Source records
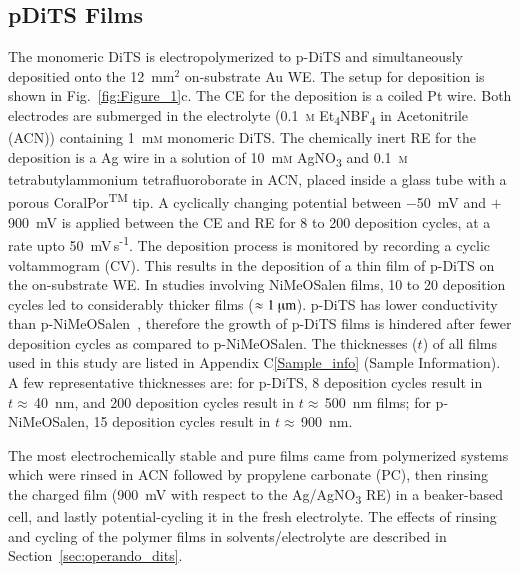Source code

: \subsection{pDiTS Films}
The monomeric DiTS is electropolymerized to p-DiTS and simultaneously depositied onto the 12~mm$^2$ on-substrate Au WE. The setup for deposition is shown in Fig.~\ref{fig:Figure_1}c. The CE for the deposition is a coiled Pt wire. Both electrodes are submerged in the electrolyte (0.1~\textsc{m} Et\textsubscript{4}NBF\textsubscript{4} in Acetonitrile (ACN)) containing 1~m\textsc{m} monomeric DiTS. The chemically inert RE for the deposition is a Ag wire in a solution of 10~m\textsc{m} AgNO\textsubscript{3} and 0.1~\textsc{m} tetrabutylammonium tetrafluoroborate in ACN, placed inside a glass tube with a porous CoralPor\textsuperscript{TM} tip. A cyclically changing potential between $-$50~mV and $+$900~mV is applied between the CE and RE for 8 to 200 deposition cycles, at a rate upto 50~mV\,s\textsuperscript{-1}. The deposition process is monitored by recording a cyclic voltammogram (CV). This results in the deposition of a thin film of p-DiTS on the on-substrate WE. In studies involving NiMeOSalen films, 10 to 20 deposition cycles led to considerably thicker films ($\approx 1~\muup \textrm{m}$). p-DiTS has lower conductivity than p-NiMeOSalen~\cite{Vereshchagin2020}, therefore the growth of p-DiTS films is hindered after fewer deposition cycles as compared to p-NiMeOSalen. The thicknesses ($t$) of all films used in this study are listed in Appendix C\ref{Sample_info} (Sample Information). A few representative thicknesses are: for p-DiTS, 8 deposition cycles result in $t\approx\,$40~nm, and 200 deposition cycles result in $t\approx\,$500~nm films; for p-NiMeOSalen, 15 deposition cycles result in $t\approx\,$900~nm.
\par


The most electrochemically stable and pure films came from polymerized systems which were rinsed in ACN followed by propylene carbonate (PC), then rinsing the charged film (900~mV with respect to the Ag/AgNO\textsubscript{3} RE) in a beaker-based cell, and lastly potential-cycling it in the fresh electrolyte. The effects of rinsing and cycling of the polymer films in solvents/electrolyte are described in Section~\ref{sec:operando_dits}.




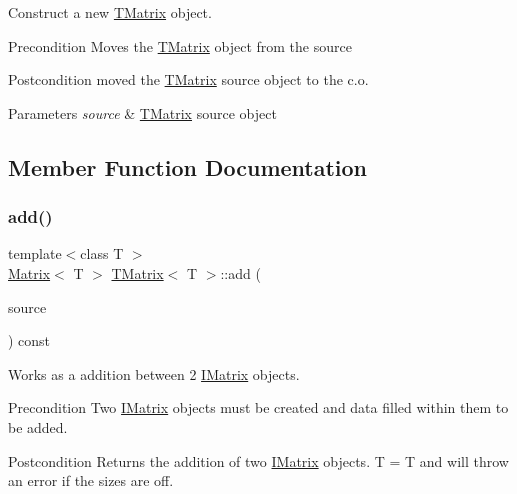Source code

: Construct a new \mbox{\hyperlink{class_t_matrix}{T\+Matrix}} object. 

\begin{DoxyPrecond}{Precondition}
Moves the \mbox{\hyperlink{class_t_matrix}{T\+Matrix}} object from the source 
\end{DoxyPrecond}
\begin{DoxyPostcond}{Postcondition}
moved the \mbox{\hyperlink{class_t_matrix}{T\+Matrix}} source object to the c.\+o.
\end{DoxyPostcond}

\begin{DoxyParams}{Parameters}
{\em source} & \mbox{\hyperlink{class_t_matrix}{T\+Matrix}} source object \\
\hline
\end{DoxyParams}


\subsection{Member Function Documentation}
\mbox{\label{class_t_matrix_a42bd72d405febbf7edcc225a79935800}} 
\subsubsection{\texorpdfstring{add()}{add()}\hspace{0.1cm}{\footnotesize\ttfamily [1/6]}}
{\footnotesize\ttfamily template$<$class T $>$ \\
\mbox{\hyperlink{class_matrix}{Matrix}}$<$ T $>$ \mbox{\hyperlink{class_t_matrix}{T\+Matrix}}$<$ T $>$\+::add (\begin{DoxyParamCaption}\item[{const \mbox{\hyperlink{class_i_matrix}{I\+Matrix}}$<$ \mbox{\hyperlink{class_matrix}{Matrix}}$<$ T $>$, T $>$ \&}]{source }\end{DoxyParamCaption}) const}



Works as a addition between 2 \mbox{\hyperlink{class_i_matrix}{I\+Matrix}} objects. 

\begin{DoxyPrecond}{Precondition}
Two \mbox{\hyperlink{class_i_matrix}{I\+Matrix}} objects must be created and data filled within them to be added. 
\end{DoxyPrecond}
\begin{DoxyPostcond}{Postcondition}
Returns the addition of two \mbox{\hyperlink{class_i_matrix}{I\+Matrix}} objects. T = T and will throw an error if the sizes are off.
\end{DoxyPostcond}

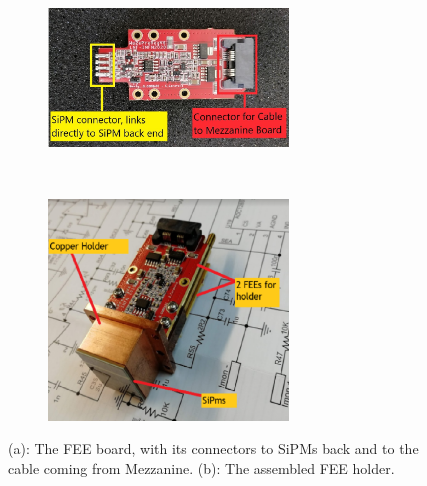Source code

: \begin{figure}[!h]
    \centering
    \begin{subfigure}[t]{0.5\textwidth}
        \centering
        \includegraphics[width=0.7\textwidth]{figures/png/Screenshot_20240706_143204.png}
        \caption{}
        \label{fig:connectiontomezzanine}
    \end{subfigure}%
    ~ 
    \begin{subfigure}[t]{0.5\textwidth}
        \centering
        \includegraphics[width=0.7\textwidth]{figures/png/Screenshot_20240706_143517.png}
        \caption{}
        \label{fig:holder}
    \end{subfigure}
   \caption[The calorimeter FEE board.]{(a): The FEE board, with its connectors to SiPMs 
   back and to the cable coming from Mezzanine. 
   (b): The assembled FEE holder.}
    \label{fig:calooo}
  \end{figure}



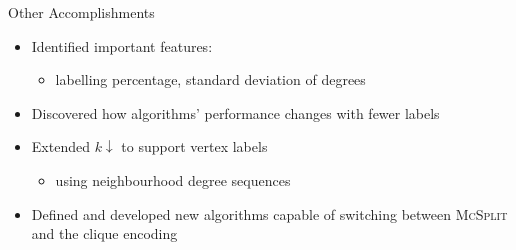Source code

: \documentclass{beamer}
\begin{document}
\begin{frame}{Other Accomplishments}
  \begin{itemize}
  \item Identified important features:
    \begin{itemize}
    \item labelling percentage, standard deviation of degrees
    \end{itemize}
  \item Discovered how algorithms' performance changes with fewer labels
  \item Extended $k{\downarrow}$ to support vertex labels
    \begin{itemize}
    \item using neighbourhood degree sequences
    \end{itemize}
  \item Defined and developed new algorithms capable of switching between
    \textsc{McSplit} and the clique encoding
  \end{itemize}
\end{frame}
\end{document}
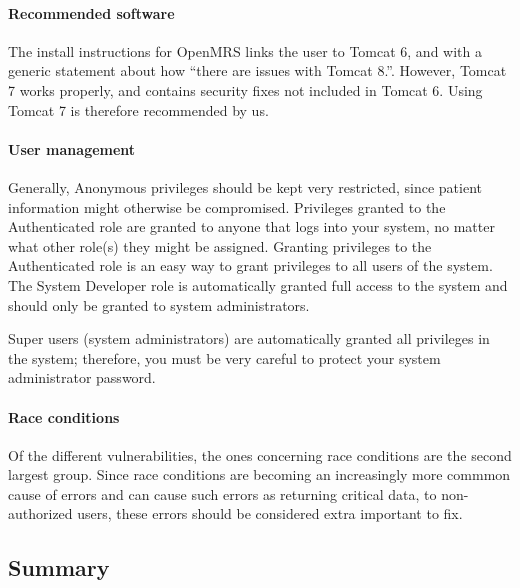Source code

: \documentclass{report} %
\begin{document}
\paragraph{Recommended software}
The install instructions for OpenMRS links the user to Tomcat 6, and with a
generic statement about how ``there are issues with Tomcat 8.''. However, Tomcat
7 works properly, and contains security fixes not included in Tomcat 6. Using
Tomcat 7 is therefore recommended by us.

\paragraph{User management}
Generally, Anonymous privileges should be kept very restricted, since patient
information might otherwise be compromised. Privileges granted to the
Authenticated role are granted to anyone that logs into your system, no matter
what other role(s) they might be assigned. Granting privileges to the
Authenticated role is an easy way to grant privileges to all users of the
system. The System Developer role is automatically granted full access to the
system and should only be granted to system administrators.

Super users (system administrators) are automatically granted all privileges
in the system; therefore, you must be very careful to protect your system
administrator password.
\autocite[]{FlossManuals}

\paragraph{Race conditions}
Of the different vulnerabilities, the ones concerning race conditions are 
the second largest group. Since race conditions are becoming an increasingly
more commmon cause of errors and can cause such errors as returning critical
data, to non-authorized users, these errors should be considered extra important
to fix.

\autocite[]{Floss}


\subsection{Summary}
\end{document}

WHAT THE TASK ASKS:
Please give a word-for-word repetition of the lines from the one containing "system and should" through the last line of the data above, including both, and nothing besides.

SOLUTION TO THIS EXERCISE:
system and should only be granted to system administrators.

Super users (system administrators) are automatically granted all privileges
in the system; therefore, you must be very careful to protect your system
administrator password.
\autocite[]{FlossManuals}

\paragraph{Race conditions}
Of the different vulnerabilities, the ones concerning race conditions are 
the second largest group. Since race conditions are becoming an increasingly
more commmon cause of errors and can cause such errors as returning critical
data, to non-authorized users, these errors should be considered extra important
to fix.

\autocite[]{Floss}


\subsection{Summary}
\end{document}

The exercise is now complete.